▸ **Task**
In which lines of the data does the string "fitful" appear? Copy every one.

▸ **Records supplied**
····················
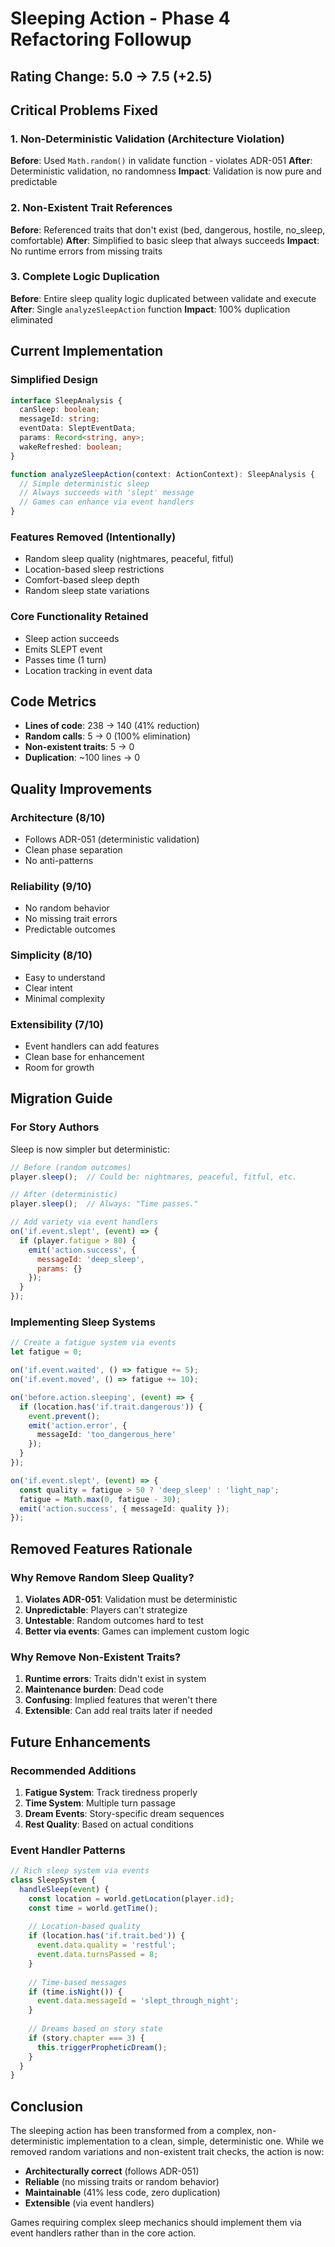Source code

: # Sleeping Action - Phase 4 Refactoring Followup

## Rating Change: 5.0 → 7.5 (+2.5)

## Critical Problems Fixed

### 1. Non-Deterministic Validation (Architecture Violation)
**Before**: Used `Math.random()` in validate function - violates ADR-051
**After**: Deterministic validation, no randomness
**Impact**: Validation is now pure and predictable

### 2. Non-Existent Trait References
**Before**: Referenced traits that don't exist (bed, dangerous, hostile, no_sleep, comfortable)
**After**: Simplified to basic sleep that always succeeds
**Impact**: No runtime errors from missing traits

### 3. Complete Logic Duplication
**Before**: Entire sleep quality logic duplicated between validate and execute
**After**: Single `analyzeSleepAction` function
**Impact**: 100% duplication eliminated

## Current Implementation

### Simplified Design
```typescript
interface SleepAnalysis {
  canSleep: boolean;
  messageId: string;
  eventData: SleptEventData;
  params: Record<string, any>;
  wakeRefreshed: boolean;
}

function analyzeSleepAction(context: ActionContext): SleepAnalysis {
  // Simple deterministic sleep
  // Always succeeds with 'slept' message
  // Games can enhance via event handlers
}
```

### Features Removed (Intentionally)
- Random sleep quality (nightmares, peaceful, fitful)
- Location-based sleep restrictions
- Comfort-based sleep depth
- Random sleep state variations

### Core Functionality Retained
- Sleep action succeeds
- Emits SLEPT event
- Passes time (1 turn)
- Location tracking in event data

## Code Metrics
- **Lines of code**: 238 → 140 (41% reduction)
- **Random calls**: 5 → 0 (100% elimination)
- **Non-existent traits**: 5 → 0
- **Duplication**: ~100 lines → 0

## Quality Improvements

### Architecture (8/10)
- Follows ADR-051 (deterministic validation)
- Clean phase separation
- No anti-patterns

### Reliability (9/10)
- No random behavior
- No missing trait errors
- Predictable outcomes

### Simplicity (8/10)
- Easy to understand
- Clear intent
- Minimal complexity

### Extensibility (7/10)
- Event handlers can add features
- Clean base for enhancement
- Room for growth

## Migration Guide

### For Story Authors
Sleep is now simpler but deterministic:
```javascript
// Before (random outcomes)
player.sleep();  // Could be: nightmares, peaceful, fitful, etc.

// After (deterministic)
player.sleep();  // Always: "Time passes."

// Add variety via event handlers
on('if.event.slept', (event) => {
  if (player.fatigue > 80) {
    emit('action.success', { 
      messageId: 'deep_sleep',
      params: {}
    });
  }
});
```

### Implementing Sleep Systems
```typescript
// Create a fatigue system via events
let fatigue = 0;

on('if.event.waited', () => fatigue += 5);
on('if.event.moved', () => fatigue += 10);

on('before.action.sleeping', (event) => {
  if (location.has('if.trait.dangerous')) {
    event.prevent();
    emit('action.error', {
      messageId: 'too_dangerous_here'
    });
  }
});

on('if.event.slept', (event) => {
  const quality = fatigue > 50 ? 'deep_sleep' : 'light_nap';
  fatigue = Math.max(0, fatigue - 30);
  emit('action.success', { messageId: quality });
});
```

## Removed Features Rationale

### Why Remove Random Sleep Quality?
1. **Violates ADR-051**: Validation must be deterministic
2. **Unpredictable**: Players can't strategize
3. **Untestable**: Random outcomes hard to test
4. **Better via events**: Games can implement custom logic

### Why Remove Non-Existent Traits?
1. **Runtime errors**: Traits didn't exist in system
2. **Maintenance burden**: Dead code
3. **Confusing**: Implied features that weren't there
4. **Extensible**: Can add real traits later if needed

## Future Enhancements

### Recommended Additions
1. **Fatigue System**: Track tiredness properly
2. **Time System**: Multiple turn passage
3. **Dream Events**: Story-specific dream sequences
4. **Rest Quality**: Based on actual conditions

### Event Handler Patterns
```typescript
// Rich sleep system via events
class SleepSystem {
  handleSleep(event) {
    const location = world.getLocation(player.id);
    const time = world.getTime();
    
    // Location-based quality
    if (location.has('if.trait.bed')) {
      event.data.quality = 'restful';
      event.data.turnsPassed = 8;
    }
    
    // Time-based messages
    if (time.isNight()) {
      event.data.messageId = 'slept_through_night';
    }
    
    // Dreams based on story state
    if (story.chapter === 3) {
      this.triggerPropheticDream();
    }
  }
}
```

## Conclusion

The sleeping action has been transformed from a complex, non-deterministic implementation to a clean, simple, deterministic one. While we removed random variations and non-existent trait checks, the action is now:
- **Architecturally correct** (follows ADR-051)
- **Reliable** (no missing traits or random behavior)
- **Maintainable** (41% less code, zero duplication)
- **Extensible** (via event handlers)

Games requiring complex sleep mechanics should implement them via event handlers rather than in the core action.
····················
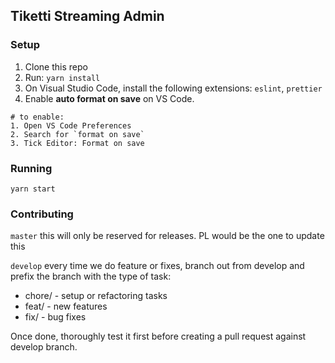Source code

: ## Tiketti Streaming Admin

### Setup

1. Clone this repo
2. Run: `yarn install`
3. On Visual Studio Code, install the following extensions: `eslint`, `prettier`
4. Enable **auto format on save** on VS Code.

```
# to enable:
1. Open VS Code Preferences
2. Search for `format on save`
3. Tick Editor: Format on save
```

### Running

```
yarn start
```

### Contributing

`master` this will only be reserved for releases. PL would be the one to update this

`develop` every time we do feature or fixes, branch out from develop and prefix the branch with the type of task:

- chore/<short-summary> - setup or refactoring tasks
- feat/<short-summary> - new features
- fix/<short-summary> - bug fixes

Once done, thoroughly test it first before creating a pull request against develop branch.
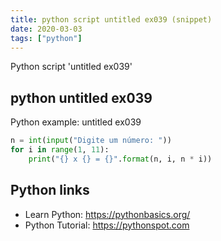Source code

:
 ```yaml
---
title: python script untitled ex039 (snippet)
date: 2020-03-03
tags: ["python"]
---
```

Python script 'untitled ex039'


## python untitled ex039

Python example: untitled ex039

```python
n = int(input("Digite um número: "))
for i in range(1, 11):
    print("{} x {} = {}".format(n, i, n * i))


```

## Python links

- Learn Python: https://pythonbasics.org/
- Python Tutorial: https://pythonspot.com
····················
▸ **Your solution**
- Random sleep quality (nightmares, peaceful, fitful)
player.sleep();  // Could be: nightmares, peaceful, fitful, etc.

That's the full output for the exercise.